転生令嬢はご隠居生活を送りたい! 王太子殿下との婚約はご遠慮させていただきたく
 そして、今、ヴァレリア最大のライバルと言えば、同じ公爵家の娘であるアイリーシャになるのは間違いない。
 そう言った目でヴァレリアを見るから、ヴァレリアに対しては、「面倒な相手」としか思えないのだ。

「じゃあ、俺の部屋で話をしましょう。リーシャ、お前もこっちに来い。急ぎのものはないからいいだろ?」
「それは、かまわないけど……」

 研究所内にある兄の部屋は、いつ来ても綺麗に片付けられている。
 ソファにノルヴェルトとアイリーシャが並んで座り、エドアルトは向かい合う場所に座った。

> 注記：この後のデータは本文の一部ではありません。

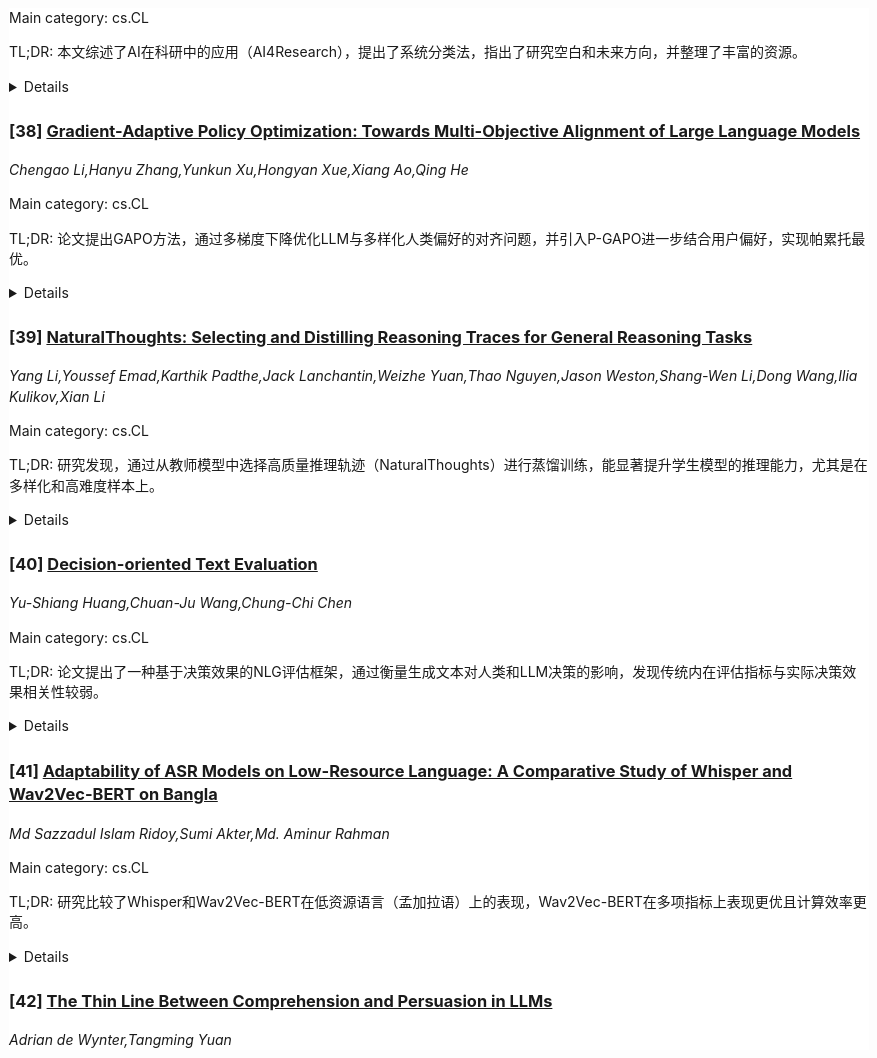 Main category: cs.CL

TL;DR: 本文综述了AI在科研中的应用（AI4Research），提出了系统分类法，指出了研究空白和未来方向，并整理了丰富的资源。


<details><summary>Details</summary></details>


### [38] [Gradient-Adaptive Policy Optimization: Towards Multi-Objective Alignment of Large Language Models](https://arxiv.org/abs/2507.01915)
*Chengao Li,Hanyu Zhang,Yunkun Xu,Hongyan Xue,Xiang Ao,Qing He*

Main category: cs.CL

TL;DR: 论文提出GAPO方法，通过多梯度下降优化LLM与多样化人类偏好的对齐问题，并引入P-GAPO进一步结合用户偏好，实现帕累托最优。


<details><summary>Details</summary></details>


### [39] [NaturalThoughts: Selecting and Distilling Reasoning Traces for General Reasoning Tasks](https://arxiv.org/abs/2507.01921)
*Yang Li,Youssef Emad,Karthik Padthe,Jack Lanchantin,Weizhe Yuan,Thao Nguyen,Jason Weston,Shang-Wen Li,Dong Wang,Ilia Kulikov,Xian Li*

Main category: cs.CL

TL;DR: 研究发现，通过从教师模型中选择高质量推理轨迹（NaturalThoughts）进行蒸馏训练，能显著提升学生模型的推理能力，尤其是在多样化和高难度样本上。


<details><summary>Details</summary></details>


### [40] [Decision-oriented Text Evaluation](https://arxiv.org/abs/2507.01923)
*Yu-Shiang Huang,Chuan-Ju Wang,Chung-Chi Chen*

Main category: cs.CL

TL;DR: 论文提出了一种基于决策效果的NLG评估框架，通过衡量生成文本对人类和LLM决策的影响，发现传统内在评估指标与实际决策效果相关性较弱。


<details><summary>Details</summary></details>


### [41] [Adaptability of ASR Models on Low-Resource Language: A Comparative Study of Whisper and Wav2Vec-BERT on Bangla](https://arxiv.org/abs/2507.01931)
*Md Sazzadul Islam Ridoy,Sumi Akter,Md. Aminur Rahman*

Main category: cs.CL

TL;DR: 研究比较了Whisper和Wav2Vec-BERT在低资源语言（孟加拉语）上的表现，Wav2Vec-BERT在多项指标上表现更优且计算效率更高。


<details><summary>Details</summary></details>


### [42] [The Thin Line Between Comprehension and Persuasion in LLMs](https://arxiv.org/abs/2507.01936)
*Adrian de Wynter,Tangming Yuan*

「時間がもったいないから、さっさと話をさせてもらうぞ。俺がアイリーシャ嬢に頼みたいのは、今、首都で流行中の謎の病についての調査だ」
「妹は医師ではないですよ」
「おそらく――だが、病ではなく呪いの類だろう、と先ほどミカルから報告があった」

 呪いという言葉に、アイリーシャは肩を跳ね上げた。

(そうよ、どうして今まで気づかなかったんだろう……)

 意識を失い、昏睡状態が続く。回復魔術をかけても戻らない。
 となれば、誰かが人為的に引き起こしている可能性の方が高いではないか。